» **Your goal**
Reproduce the records exactly, beginning with their first line and ending with the line that contains "error handling support</span></span>](#errorhandling)", and output nothing more.

[Source texts of formatted documents]
——————

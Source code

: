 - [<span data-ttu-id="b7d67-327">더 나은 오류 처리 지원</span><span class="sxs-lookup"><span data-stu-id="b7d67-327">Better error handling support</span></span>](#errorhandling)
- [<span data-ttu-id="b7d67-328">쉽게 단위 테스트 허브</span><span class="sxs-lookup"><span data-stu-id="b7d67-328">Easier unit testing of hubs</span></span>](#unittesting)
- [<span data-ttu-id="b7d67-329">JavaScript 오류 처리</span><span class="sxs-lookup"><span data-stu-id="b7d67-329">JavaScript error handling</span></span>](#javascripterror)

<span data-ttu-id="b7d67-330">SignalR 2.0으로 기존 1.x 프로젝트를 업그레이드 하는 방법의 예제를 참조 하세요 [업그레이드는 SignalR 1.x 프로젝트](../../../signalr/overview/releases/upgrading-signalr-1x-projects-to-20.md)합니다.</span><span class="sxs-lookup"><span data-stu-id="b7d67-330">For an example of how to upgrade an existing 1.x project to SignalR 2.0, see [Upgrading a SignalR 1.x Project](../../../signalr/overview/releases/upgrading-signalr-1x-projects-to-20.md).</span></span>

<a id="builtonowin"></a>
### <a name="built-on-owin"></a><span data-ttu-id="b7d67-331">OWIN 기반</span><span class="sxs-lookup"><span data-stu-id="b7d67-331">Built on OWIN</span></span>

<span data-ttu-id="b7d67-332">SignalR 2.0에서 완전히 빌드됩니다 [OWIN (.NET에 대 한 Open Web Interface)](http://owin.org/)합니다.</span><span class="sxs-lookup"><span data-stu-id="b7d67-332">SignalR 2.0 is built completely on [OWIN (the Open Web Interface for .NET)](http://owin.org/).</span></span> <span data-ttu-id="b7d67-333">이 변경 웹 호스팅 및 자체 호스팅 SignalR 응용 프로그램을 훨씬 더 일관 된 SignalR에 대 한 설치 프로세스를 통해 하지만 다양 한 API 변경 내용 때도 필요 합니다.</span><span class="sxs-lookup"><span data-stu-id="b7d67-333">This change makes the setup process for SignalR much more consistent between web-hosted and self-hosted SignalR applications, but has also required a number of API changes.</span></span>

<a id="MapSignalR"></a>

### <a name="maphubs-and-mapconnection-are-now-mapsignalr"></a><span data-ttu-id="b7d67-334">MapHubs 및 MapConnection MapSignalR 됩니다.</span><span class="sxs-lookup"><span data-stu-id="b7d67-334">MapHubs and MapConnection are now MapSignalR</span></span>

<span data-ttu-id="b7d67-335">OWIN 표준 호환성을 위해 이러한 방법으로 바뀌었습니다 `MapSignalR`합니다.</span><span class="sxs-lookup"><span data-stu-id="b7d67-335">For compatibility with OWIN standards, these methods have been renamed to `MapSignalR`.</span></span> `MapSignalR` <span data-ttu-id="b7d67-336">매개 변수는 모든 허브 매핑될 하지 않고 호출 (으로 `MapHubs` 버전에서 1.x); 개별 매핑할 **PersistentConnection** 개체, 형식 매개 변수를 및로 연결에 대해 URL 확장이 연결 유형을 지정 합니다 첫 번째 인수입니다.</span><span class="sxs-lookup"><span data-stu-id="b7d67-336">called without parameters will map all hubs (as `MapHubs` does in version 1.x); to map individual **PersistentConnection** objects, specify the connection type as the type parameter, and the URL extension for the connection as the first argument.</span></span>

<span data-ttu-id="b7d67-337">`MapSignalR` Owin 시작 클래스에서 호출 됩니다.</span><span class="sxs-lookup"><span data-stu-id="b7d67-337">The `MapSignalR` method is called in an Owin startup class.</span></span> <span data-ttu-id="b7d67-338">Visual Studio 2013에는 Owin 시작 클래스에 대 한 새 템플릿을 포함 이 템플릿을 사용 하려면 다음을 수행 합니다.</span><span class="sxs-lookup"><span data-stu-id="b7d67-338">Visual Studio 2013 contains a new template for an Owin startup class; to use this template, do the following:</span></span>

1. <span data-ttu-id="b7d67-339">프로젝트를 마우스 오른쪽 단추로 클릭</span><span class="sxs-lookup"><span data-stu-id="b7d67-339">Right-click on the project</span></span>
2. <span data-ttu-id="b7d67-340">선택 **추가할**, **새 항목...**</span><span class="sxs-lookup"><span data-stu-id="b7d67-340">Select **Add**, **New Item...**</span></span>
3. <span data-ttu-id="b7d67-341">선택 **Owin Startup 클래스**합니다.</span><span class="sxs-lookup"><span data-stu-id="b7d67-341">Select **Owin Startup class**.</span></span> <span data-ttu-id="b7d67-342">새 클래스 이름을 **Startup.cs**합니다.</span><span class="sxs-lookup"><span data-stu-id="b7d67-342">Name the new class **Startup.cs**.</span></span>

——————

» **Expected answer**
Source code

: - [<span data-ttu-id="b7d67-327">더 나은 오류 처리 지원</span><span class="sxs-lookup"><span data-stu-id="b7d67-327">Better error handling support</span></span>](#errorhandling)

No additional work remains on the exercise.